═══ Material for the task ═══

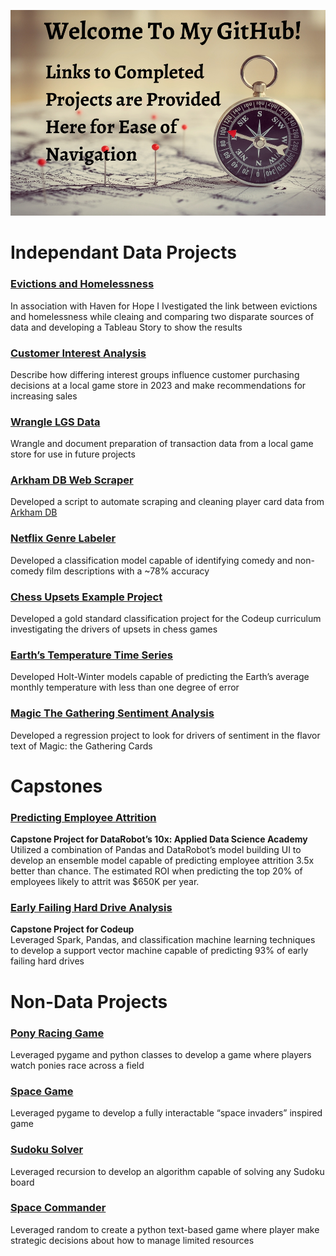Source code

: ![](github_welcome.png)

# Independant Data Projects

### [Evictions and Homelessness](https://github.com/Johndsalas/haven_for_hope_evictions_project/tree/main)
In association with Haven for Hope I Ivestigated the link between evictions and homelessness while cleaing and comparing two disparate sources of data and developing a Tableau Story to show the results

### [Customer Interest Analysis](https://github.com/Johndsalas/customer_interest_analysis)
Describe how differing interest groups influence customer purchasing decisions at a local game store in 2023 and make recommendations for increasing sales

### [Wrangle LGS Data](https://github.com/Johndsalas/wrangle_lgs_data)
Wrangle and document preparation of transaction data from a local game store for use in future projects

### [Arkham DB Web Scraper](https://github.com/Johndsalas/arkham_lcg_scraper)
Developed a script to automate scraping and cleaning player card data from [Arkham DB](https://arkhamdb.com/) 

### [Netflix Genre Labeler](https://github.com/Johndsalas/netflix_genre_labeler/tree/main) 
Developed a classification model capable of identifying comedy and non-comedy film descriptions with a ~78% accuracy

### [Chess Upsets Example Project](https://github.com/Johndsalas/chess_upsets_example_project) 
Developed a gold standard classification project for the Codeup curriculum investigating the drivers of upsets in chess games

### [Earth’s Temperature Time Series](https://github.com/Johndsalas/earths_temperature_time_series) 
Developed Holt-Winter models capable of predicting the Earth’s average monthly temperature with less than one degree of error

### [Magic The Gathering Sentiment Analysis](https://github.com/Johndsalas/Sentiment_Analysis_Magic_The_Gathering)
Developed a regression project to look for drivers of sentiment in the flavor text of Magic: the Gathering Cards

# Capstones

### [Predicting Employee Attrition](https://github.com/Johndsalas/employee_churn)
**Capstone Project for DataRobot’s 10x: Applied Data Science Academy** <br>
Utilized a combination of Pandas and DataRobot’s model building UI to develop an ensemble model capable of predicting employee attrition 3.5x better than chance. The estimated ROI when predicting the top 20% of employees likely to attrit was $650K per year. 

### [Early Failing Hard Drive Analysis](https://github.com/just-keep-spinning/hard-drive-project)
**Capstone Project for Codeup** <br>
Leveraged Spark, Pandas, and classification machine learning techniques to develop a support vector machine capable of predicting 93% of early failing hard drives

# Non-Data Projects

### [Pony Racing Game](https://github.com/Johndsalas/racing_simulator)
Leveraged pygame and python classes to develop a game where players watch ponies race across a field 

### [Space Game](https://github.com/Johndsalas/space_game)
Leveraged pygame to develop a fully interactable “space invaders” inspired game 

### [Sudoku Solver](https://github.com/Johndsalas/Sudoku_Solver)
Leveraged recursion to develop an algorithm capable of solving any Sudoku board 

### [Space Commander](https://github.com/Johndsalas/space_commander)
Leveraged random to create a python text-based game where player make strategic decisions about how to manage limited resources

═══
═══ Material for the task ═══

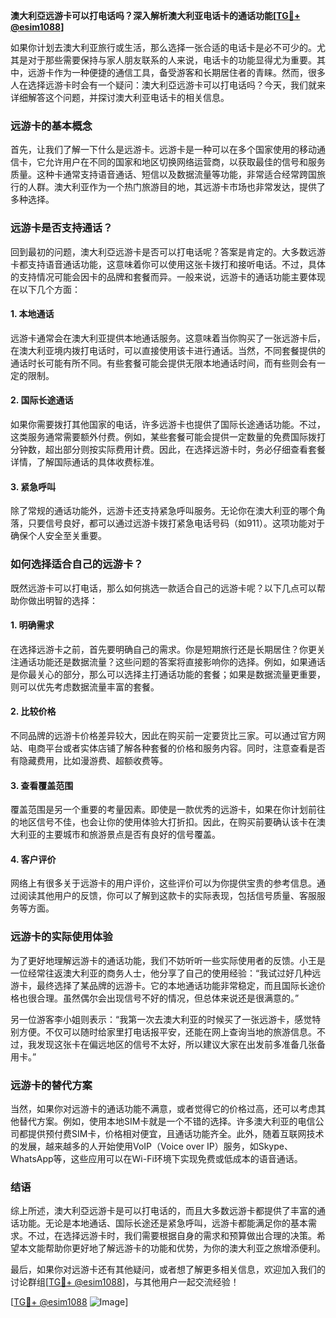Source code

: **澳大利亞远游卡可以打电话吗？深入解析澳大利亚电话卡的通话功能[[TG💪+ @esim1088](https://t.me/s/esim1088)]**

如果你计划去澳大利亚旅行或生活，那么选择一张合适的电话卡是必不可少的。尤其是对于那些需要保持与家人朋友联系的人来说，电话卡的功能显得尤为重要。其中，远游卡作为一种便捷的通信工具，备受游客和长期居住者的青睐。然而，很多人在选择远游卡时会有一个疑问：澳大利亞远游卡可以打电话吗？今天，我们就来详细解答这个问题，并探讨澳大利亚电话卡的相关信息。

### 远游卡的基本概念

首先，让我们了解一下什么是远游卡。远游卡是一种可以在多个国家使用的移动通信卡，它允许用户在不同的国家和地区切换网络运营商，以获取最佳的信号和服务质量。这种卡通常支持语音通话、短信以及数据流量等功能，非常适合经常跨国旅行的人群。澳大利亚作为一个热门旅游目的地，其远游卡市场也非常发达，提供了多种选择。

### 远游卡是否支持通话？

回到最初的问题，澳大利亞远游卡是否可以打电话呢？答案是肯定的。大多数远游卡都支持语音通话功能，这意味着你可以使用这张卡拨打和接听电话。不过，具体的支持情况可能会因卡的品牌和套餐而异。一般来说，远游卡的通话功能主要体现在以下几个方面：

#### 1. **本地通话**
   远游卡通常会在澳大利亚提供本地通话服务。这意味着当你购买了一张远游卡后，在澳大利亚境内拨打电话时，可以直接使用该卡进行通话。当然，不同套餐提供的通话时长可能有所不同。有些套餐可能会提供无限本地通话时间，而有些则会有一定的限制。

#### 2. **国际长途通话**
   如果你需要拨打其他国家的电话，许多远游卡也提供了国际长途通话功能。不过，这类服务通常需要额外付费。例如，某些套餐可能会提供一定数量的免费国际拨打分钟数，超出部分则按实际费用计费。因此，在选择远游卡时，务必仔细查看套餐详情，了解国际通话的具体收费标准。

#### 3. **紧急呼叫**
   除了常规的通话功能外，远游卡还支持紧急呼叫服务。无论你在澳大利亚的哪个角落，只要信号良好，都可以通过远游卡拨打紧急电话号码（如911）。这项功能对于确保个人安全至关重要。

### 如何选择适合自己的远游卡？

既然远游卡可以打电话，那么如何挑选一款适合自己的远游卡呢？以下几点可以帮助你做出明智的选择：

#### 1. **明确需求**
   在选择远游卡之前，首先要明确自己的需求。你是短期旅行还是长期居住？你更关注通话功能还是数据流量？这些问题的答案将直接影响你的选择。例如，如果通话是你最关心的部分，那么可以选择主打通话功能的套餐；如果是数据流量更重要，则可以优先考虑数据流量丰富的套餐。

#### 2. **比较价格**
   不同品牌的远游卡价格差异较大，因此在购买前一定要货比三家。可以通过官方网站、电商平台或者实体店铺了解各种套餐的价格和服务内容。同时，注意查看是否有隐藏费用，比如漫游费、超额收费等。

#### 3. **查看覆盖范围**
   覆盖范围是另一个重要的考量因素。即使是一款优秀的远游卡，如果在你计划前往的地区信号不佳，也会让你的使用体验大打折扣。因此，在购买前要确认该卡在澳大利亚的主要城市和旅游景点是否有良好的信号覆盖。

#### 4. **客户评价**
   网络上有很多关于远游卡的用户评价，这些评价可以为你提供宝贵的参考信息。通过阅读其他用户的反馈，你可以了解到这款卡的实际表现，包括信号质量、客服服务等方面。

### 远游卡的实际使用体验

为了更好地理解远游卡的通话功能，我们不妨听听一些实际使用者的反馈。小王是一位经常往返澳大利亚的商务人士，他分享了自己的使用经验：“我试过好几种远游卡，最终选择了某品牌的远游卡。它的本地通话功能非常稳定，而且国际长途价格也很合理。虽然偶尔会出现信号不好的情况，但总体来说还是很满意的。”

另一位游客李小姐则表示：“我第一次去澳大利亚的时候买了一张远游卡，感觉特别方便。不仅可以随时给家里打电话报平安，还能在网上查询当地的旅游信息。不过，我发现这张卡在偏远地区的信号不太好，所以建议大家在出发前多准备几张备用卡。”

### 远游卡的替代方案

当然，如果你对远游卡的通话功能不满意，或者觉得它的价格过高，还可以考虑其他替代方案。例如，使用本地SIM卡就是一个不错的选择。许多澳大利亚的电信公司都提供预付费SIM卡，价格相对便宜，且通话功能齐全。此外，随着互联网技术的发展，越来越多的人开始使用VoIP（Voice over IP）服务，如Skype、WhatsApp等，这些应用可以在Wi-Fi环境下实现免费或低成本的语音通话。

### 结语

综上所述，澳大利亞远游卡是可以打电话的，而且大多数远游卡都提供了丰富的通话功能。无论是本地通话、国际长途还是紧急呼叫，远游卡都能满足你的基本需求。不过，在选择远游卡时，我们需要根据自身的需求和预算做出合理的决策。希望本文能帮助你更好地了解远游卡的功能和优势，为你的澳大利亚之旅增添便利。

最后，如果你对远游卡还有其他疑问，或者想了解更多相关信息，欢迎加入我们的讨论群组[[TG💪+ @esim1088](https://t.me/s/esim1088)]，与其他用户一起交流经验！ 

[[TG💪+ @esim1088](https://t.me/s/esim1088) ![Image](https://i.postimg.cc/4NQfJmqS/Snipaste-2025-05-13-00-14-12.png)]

═══

For this exercise, repeat exactly the lines of the data above from the one with "不同品牌的远游卡价格差异较大" down to the one with "#### 4. **客户评价**", both end lines included.

   不同品牌的远游卡价格差异较大，因此在购买前一定要货比三家。可以通过官方网站、电商平台或者实体店铺了解各种套餐的价格和服务内容。同时，注意查看是否有隐藏费用，比如漫游费、超额收费等。

#### 3. **查看覆盖范围**
   覆盖范围是另一个重要的考量因素。即使是一款优秀的远游卡，如果在你计划前往的地区信号不佳，也会让你的使用体验大打折扣。因此，在购买前要确认该卡在澳大利亚的主要城市和旅游景点是否有良好的信号覆盖。

#### 4. **客户评价**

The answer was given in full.